## [EXERCISE]
Only the lines with the string "Identificación" are needed; return each of them from the entries below.

START DATA TO EXAMINE

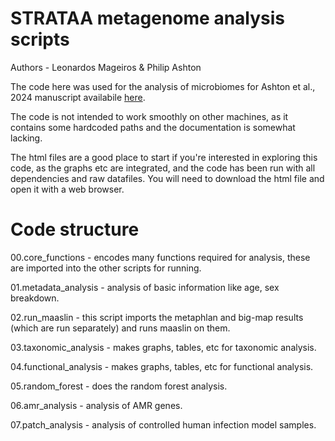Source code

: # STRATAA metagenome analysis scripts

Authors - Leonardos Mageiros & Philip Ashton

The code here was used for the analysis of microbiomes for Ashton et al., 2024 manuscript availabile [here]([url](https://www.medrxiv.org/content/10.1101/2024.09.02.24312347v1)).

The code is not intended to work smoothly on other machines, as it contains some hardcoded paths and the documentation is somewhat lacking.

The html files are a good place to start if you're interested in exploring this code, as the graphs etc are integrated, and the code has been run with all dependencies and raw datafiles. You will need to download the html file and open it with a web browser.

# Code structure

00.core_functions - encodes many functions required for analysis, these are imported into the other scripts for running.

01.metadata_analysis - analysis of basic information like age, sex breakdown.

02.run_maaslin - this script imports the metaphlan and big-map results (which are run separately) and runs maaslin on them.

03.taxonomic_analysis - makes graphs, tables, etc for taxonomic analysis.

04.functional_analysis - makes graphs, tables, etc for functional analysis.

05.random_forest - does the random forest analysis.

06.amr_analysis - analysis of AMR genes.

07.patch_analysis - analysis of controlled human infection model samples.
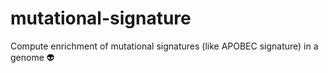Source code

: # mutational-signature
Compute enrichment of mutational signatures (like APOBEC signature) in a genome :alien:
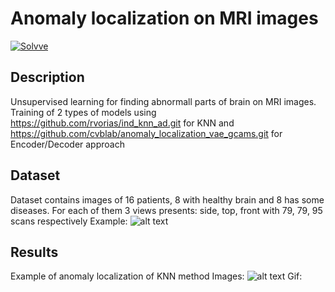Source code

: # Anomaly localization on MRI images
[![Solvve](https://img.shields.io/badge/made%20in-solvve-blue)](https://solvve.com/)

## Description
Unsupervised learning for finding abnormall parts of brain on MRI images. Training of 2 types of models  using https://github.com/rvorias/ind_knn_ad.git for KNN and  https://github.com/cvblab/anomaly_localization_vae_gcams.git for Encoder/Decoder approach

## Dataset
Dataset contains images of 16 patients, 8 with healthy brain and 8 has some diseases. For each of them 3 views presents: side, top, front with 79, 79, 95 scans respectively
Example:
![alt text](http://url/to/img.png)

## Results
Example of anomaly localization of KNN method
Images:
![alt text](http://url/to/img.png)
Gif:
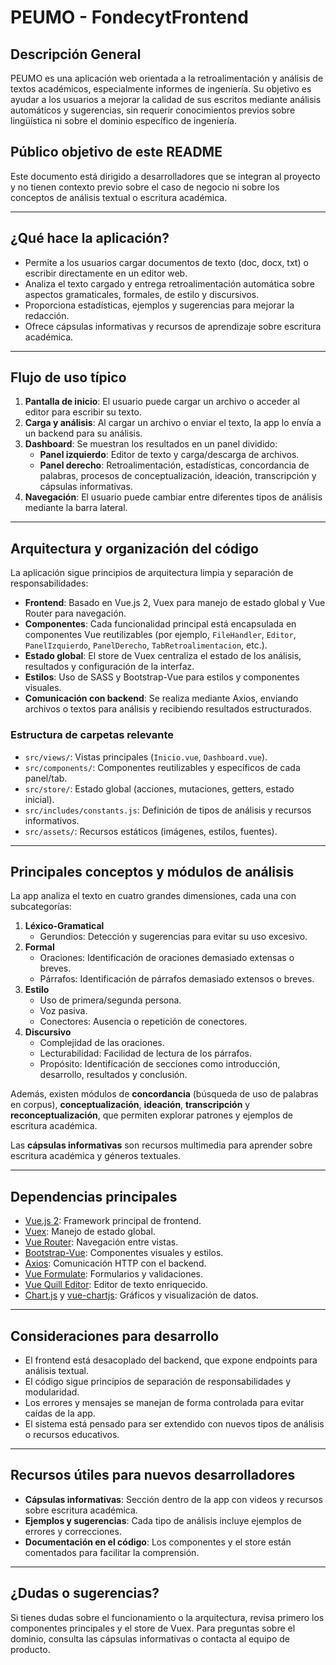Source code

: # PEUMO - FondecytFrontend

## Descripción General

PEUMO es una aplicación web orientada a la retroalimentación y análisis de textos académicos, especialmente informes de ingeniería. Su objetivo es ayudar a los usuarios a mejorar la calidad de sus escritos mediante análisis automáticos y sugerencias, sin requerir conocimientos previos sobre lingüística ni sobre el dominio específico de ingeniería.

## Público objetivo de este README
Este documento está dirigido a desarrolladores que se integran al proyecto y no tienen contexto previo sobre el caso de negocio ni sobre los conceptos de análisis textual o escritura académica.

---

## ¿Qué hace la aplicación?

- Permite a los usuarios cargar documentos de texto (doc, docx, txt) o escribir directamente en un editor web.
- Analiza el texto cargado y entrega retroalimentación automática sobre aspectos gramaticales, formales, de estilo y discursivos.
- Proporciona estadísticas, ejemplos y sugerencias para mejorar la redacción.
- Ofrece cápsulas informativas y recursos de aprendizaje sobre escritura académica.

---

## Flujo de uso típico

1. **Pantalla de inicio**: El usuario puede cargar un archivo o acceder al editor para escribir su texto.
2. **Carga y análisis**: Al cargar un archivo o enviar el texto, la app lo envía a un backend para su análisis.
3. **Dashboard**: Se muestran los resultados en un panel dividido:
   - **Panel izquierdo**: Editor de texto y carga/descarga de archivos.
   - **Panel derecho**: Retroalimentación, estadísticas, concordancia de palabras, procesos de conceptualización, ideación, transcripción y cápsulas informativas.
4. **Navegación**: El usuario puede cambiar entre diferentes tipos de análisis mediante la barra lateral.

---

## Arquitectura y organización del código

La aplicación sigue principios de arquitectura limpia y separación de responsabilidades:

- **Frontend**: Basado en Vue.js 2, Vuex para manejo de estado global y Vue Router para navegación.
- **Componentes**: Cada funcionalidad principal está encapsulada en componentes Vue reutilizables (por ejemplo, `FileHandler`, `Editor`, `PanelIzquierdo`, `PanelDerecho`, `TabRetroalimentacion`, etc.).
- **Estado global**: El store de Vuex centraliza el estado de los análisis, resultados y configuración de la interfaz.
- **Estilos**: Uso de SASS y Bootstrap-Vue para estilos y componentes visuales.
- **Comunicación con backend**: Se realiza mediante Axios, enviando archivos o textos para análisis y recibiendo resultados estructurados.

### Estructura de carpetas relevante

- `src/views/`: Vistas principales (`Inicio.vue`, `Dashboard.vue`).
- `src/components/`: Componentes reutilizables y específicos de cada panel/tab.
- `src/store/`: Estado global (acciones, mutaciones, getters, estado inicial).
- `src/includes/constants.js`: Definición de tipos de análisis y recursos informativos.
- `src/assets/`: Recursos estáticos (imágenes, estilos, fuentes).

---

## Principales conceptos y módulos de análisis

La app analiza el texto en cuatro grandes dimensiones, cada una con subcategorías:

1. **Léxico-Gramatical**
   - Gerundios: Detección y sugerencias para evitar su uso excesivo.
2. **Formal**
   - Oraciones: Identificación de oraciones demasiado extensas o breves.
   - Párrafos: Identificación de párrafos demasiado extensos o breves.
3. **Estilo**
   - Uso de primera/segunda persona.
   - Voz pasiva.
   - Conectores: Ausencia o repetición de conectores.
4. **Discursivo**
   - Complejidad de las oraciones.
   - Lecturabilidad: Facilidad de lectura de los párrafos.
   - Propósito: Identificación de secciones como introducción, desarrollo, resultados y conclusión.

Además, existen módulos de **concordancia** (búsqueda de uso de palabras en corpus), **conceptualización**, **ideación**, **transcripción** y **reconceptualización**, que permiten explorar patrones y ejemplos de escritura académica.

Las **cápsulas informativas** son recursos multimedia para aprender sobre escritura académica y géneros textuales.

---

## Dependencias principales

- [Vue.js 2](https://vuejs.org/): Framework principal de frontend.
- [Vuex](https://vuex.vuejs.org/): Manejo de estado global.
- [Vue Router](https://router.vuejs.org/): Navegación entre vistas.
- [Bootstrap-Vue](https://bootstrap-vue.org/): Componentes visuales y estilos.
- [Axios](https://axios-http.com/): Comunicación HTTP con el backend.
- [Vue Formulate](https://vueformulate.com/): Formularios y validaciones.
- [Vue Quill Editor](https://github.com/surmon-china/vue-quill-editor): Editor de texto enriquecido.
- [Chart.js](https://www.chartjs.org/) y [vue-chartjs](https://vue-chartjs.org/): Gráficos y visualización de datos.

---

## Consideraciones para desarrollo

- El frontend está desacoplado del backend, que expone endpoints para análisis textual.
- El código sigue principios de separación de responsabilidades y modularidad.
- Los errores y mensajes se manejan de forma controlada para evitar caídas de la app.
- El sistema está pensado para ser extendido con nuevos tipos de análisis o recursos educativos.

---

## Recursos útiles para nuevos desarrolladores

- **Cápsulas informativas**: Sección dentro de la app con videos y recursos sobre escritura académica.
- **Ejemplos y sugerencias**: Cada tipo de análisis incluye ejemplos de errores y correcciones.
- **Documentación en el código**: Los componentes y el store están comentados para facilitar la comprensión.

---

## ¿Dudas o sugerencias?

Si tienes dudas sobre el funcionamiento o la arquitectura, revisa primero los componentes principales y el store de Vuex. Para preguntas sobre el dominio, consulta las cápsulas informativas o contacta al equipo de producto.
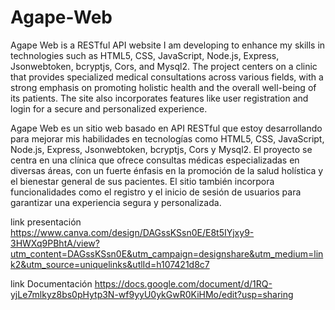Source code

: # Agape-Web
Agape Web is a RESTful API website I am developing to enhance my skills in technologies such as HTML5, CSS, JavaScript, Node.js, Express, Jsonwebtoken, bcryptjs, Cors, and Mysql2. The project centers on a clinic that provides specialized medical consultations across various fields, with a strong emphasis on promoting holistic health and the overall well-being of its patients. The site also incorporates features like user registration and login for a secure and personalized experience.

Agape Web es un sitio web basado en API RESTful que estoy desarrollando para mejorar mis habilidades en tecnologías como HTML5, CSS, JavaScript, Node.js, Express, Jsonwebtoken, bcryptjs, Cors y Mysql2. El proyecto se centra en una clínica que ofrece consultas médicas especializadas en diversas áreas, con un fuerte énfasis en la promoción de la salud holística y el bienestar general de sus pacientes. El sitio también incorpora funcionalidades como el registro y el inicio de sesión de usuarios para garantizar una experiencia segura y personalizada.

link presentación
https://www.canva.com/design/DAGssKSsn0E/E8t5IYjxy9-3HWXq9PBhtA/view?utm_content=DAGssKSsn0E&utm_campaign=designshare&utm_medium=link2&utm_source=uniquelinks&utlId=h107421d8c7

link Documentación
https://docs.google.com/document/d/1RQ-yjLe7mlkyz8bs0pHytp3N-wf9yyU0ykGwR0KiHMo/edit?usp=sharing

END DATA TO EXAMINE

## [ANSWER TO THIS TASK]
   - Oraciones: Identificación de oraciones demasiado extensas o breves.
   - Párrafos: Identificación de párrafos demasiado extensos o breves.
   - Propósito: Identificación de secciones como introducción, desarrollo, resultados y conclusión.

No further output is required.